**Work instruction:** Exactly how many lines of the data below include the string "provides"? State the number and nothing more.

+ + +

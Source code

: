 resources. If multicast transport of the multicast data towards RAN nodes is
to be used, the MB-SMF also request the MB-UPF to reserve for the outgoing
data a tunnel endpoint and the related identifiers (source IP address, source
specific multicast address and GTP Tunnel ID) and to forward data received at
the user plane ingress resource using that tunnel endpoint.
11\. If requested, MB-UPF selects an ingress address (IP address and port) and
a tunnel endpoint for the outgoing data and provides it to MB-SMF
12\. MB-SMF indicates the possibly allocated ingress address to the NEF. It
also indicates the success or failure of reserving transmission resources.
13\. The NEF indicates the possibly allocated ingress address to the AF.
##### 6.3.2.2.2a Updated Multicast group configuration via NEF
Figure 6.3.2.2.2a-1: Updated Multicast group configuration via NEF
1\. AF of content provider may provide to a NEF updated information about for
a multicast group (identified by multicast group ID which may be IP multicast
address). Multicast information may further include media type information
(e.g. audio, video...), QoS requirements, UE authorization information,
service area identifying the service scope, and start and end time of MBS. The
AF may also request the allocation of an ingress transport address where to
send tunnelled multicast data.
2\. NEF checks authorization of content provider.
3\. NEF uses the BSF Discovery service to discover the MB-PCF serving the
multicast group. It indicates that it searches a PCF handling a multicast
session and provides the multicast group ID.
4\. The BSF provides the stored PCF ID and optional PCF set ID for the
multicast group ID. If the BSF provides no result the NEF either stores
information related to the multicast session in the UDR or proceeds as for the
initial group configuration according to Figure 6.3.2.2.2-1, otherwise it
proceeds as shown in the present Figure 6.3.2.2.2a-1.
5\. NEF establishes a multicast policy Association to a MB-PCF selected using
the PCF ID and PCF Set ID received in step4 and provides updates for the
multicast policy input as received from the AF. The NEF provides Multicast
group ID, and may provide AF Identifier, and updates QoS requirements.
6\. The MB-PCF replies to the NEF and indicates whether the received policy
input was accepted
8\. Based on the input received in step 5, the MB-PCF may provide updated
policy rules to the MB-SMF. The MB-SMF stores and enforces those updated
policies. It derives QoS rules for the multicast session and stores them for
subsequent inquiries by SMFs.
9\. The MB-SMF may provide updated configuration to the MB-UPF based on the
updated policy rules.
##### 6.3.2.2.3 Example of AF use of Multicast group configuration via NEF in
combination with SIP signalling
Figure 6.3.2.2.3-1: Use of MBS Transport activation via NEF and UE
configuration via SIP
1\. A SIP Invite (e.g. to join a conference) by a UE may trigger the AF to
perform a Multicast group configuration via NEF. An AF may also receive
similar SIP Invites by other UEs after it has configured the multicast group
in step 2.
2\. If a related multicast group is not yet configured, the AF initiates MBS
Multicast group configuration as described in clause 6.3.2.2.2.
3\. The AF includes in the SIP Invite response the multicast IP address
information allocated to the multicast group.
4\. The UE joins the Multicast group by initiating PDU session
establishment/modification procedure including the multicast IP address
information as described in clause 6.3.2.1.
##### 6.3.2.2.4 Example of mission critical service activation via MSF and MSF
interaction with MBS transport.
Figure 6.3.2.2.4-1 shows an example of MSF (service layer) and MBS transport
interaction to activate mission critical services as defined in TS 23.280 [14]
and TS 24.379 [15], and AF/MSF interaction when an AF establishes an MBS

+ + +

**Exercise result:** 6